Dioclein, a new nitric oxide- and endothelium-dependent vasodilator flavonoid

In the present work, the vasorelaxant effect of dioclein, a new flavonoid isolated from Dioclea grandiflora (Leguminoseae), was investigated in the rat aorta. Dioclein induced a concentration-dependent relaxation in vessels pre-contracted with phenylephrine (IC 50=1.3±0.3 μM), a response which was abolished after endothelium removal. Neither indomethacin (10 μM), an inhibitor of cyclo-oxygenase, nor atropine (1 μM), an antagonist of muscarinic receptors, modified the effect of dioclein. Dioclein (30 μM) induced a significant increase in guanosine 3′:5′-cyclic monophosphate (cyclic GMP) levels in aortic rings with endothelium. The nitric oxide (NO) synthase inhibitor, N G-nitro- l-arginine-methyl-ester ( l-NAME, 300 μM), strongly inhibited or abolished the relaxing effect and rise in cyclic GMP levels induced by dioclein.

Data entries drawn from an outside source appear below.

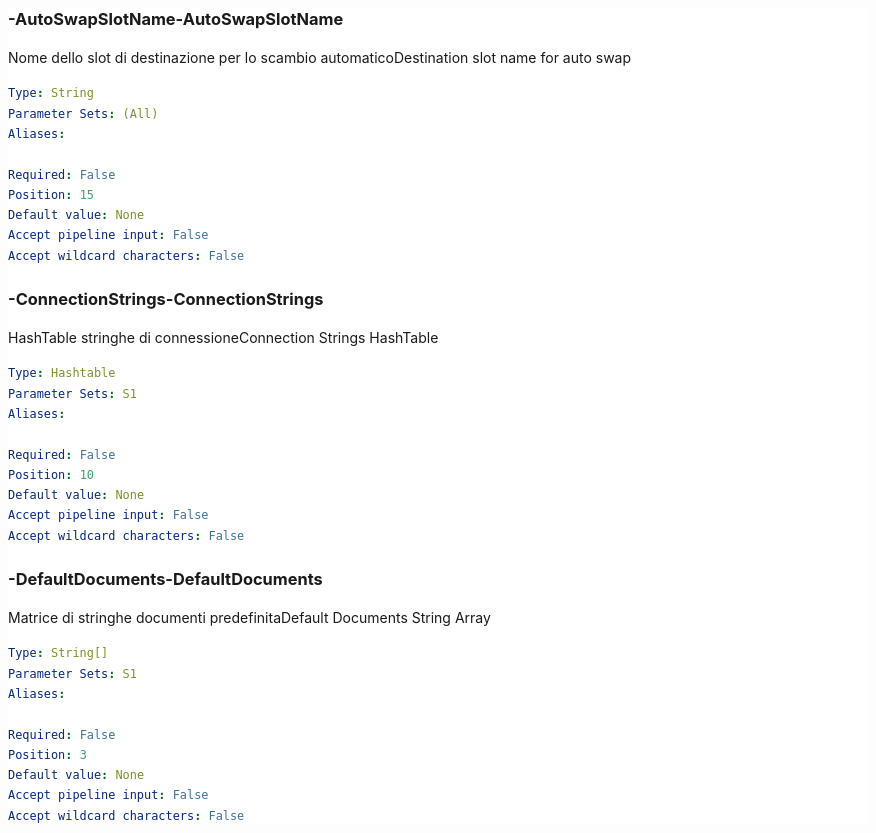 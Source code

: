### <span data-ttu-id="dff2c-121">-AutoSwapSlotName</span><span class="sxs-lookup"><span data-stu-id="dff2c-121">-AutoSwapSlotName</span></span>
<span data-ttu-id="dff2c-122">Nome dello slot di destinazione per lo scambio automatico</span><span class="sxs-lookup"><span data-stu-id="dff2c-122">Destination slot name for auto swap</span></span>

```yaml
Type: String
Parameter Sets: (All)
Aliases: 

Required: False
Position: 15
Default value: None
Accept pipeline input: False
Accept wildcard characters: False
```

### <span data-ttu-id="dff2c-123">-ConnectionStrings</span><span class="sxs-lookup"><span data-stu-id="dff2c-123">-ConnectionStrings</span></span>
<span data-ttu-id="dff2c-124">HashTable stringhe di connessione</span><span class="sxs-lookup"><span data-stu-id="dff2c-124">Connection Strings HashTable</span></span>

```yaml
Type: Hashtable
Parameter Sets: S1
Aliases: 

Required: False
Position: 10
Default value: None
Accept pipeline input: False
Accept wildcard characters: False
```

### <span data-ttu-id="dff2c-125">-DefaultDocuments</span><span class="sxs-lookup"><span data-stu-id="dff2c-125">-DefaultDocuments</span></span>
<span data-ttu-id="dff2c-126">Matrice di stringhe documenti predefinita</span><span class="sxs-lookup"><span data-stu-id="dff2c-126">Default Documents String Array</span></span>

```yaml
Type: String[]
Parameter Sets: S1
Aliases: 

Required: False
Position: 3
Default value: None
Accept pipeline input: False
Accept wildcard characters: False
```
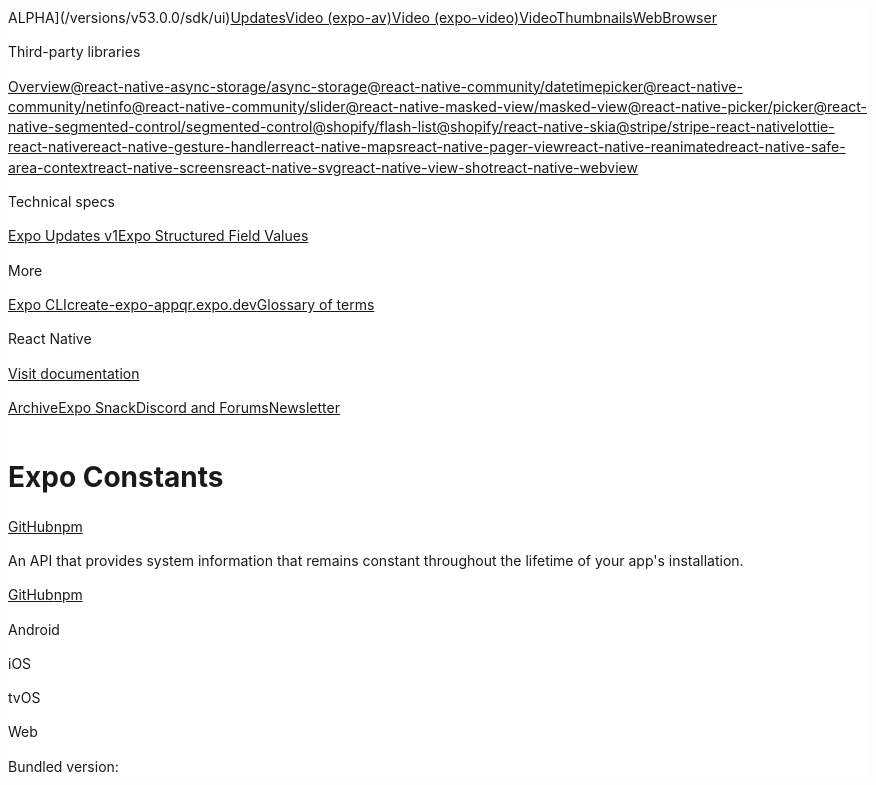 ALPHA](/versions/v53.0.0/sdk/ui)[Updates](/versions/v53.0.0/sdk/updates)[Video (expo-av)](/versions/v53.0.0/sdk/video-av)[Video (expo-video)](/versions/v53.0.0/sdk/video)[VideoThumbnails](/versions/v53.0.0/sdk/video-thumbnails)[WebBrowser](/versions/v53.0.0/sdk/webbrowser)

Third-party libraries

[Overview](/versions/v53.0.0/sdk/third-party-overview)[@react-native-async-storage/async-storage](/versions/v53.0.0/sdk/async-storage)[@react-native-community/datetimepicker](/versions/v53.0.0/sdk/date-time-picker)[@react-native-community/netinfo](/versions/v53.0.0/sdk/netinfo)[@react-native-community/slider](/versions/v53.0.0/sdk/slider)[@react-native-masked-view/masked-view](/versions/v53.0.0/sdk/masked-view)[@react-native-picker/picker](/versions/v53.0.0/sdk/picker)[@react-native-segmented-control/segmented-control](/versions/v53.0.0/sdk/segmented-control)[@shopify/flash-list](/versions/v53.0.0/sdk/flash-list)[@shopify/react-native-skia](/versions/v53.0.0/sdk/skia)[@stripe/stripe-react-native](/versions/v53.0.0/sdk/stripe)[lottie-react-native](/versions/v53.0.0/sdk/lottie)[react-native-gesture-handler](/versions/v53.0.0/sdk/gesture-handler)[react-native-maps](/versions/v53.0.0/sdk/map-view)[react-native-pager-view](/versions/v53.0.0/sdk/view-pager)[react-native-reanimated](/versions/v53.0.0/sdk/reanimated)[react-native-safe-area-context](/versions/v53.0.0/sdk/safe-area-context)[react-native-screens](/versions/v53.0.0/sdk/screens)[react-native-svg](/versions/v53.0.0/sdk/svg)[react-native-view-shot](/versions/v53.0.0/sdk/captureRef)[react-native-webview](/versions/v53.0.0/sdk/webview)

Technical specs

[Expo Updates v1](/technical-specs/expo-updates-1)[Expo Structured Field Values](/technical-specs/expo-sfv-0)

More

[Expo CLI](/more/expo-cli)[create-expo-app](/more/create-expo)[qr.expo.dev](/more/qr-codes)[Glossary of terms](/more/glossary-of-terms)

React Native

[Visit documentation](https://reactnative.dev/docs/components-and-apis)

[Archive](/archive)[Expo Snack](https://snack.expo.dev)[Discord and Forums](https://chat.expo.dev)[Newsletter](https://expo.dev/mailing-list/signup)

Expo Constants
==============

[GitHub](https://github.com/expo/expo/tree/sdk-53/packages/expo-constants)[npm](https://www.npmjs.com/package/expo-constants)

An API that provides system information that remains constant throughout the lifetime of your app's installation.

[GitHub](https://github.com/expo/expo/tree/sdk-53/packages/expo-constants)[npm](https://www.npmjs.com/package/expo-constants)

Android

iOS

tvOS

Web

Bundled version:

Furthermore, dioclein (30 μM) had no effect on the endothelium-independent relaxation produced by the NO donor, 3-morpholino-sydnonimine (SIN-1), while superoxide dismutase (100 U ml −1) significantly potentiated it. These results indicate that, in the rat aorta, dioclein induces a NO- and endothelium-dependent vasorelaxant effect, which is associated with cyclic GMP elevation. This vasorelaxation likely results from enhanced synthesis of NO rather than enhanced biological activity of NO.